• _Exercise goal_
For the data that follows, print the line with "we should run", the line with "- **canny_edge_hand.py:** Performs", and all lines between them, exactly as they stand. Omit pictures and add nothing.

• _Records for the task_
::::::::::
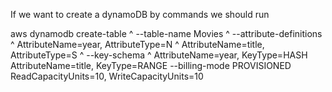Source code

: If we want to create a dynamoDB by commands we should run

aws dynamodb create-table ^
    --table-name Movies ^
    --attribute-definitions ^
        AttributeName=year,  AttributeType=N ^
        AttributeName=title, AttributeType=S ^
    --key-schema ^
        AttributeName=year, KeyType=HASH
        AttributeName=title, KeyType=RANGE
    --billing-mode PROVISIONED
        ReadCapacityUnits=10, WriteCapacityUnits=10
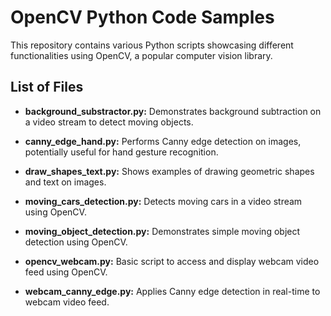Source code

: # OpenCV Python Code Samples

This repository contains various Python scripts showcasing different functionalities using OpenCV, a popular computer vision library.

## List of Files

- **background_substractor.py:** Demonstrates background subtraction on a video stream to detect moving objects.

- **canny_edge_hand.py:** Performs Canny edge detection on images, potentially useful for hand gesture recognition.

- **draw_shapes_text.py:** Shows examples of drawing geometric shapes and text on images.

- **moving_cars_detection.py:** Detects moving cars in a video stream using OpenCV.

- **moving_object_detection.py:** Demonstrates simple moving object detection using OpenCV.

- **opencv_webcam.py:** Basic script to access and display webcam video feed using OpenCV.

- **webcam_canny_edge.py:** Applies Canny edge detection in real-time to webcam video feed.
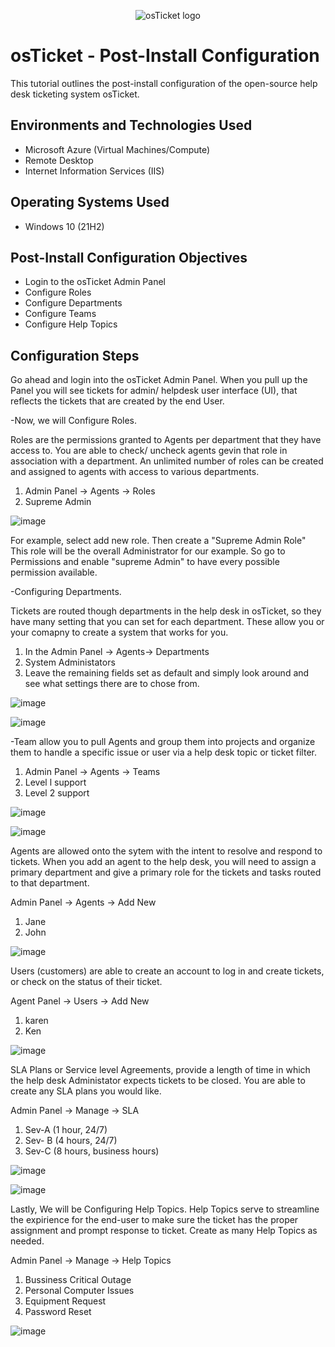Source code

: <p align="center">
<img src="https://i.imgur.com/Clzj7Xs.png" alt="osTicket logo"/>
</p>

<h1>osTicket - Post-Install Configuration</h1>
This tutorial outlines the post-install configuration of the open-source help desk ticketing system osTicket.<br />


<h2>Environments and Technologies Used</h2>

- Microsoft Azure (Virtual Machines/Compute)
- Remote Desktop
- Internet Information Services (IIS)

<h2>Operating Systems Used </h2>

- Windows 10</b> (21H2)

<h2>Post-Install Configuration Objectives</h2>

- Login to the osTicket Admin Panel
- Configure Roles
- Configure Departments
- Configure Teams
- Configure Help Topics

<h2>Configuration Steps</h2>
Go ahead and login into the osTicket Admin Panel.  When you pull up the Panel you will see tickets for admin/ helpdesk user interface (UI), that reflects the tickets that are created by the end User. 

-Now, we will Configure Roles.

Roles are the permissions granted to Agents per department that they have access to. You are able to check/ uncheck agents gevin that role in association with a department. An unlimited number of roles can be created and assigned to agents with access to various departments. 

1. Admin Panel -> Agents -> Roles
2. Supreme Admin

![image](https://github.com/emodjeska/post-install-config/assets/143763072/fac4319b-c177-4338-af1c-8f94a00c0730)


For example, select add new role. Then create a "Supreme Admin Role" This role will be the overall Administrator for our example. So go to Permissions and enable "supreme Admin" to have every possible permission available.

-Configuring Departments.

Tickets are routed though departments in the help desk in osTicket, so they have many setting that you can set for each department. These allow you or your comapny to create a system that works for you.

1. In the Admin Panel -> Agents-> Departments
2. System Administators
3. Leave the remaining fields set as default and simply look around and see what settings there are to chose from.

  ![image](https://github.com/emodjeska/post-install-config/assets/143763072/3c99382a-3a93-4cfb-a0f4-2703761ea8cf)

![image](https://github.com/emodjeska/post-install-config/assets/143763072/47e8117d-e85d-4bf7-98c1-82c58e6fa15b)


-Team allow you to pull Agents and group them into projects and organize them to handle a specific issue or user via a help desk topic or ticket filter.

1. Admin Panel -> Agents -> Teams
2. Level l support
3. Level 2 support

![image](https://github.com/emodjeska/post-install-config/assets/143763072/7166f914-97e4-4088-bcde-f40f6cc82ad9)

![image](https://github.com/emodjeska/post-install-config/assets/143763072/6de59e53-24ad-4590-89a9-c3a91516f206)


Agents are allowed onto the sytem with the intent to resolve and respond to tickets. When you add an agent to the help desk, you will need to assign a primary department and give a primary role for the tickets and tasks routed to that department.

Admin Panel -> Agents -> Add New
1. Jane 
2. John

![image](https://github.com/emodjeska/post-install-config/assets/143763072/e05925bb-d059-4e97-9341-0a439a35bfdc)

Users (customers) are able to create an account to log in and  create tickets, or check on the status of their ticket.

Agent Panel -> Users -> Add New
1. karen
2. Ken

![image](https://github.com/emodjeska/post-install-config/assets/143763072/7107ed5f-72ab-4bc6-abfd-9cbbeb441be1)

SLA Plans or Service level Agreements, provide a length of time in which the help desk Administator expects tickets to be closed. You are able to create any SLA plans you would like.

Admin Panel -> Manage -> SLA

1. Sev-A (1 hour, 24/7)
2. Sev- B (4 hours, 24/7)
3. Sev-C (8 hours, business hours)

![image](https://github.com/emodjeska/post-install-config/assets/143763072/bf2a9c78-58f8-4b75-85a2-0e26960c8344)

![image](https://github.com/emodjeska/post-install-config/assets/143763072/8fc84ad6-02fa-43ad-b98f-41c0d675ff7d)

Lastly, We will be Configuring Help Topics. Help Topics serve to streamline the expirience for the end-user to make sure the ticket has the proper assignment and prompt response to ticket. Create as many Help Topics as needed.

Admin Panel -> Manage -> Help Topics

1. Bussiness Critical Outage
2. Personal Computer Issues
3. Equipment Request
4. Password Reset

![image](https://github.com/emodjeska/post-install-config/assets/143763072/17ea0bef-c0d4-4721-8891-7367181729c4)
::::::::::
• _Response area_
: If we want to create a dynamoDB by commands we should run

aws dynamodb create-table ^
    --table-name Movies ^
    --attribute-definitions ^
        AttributeName=year,  AttributeType=N ^
        AttributeName=title, AttributeType=S ^
    --key-schema ^
        AttributeName=year, KeyType=HASH
        AttributeName=title, KeyType=RANGE
    --billing-mode PROVISIONED
        ReadCapacityUnits=10, WriteCapacityUnits=10
Source code

: # OpenCV Python Code Samples

This repository contains various Python scripts showcasing different functionalities using OpenCV, a popular computer vision library.

## List of Files

- **background_substractor.py:** Demonstrates background subtraction on a video stream to detect moving objects.

- **canny_edge_hand.py:** Performs Canny edge detection on images, potentially useful for hand gesture recognition.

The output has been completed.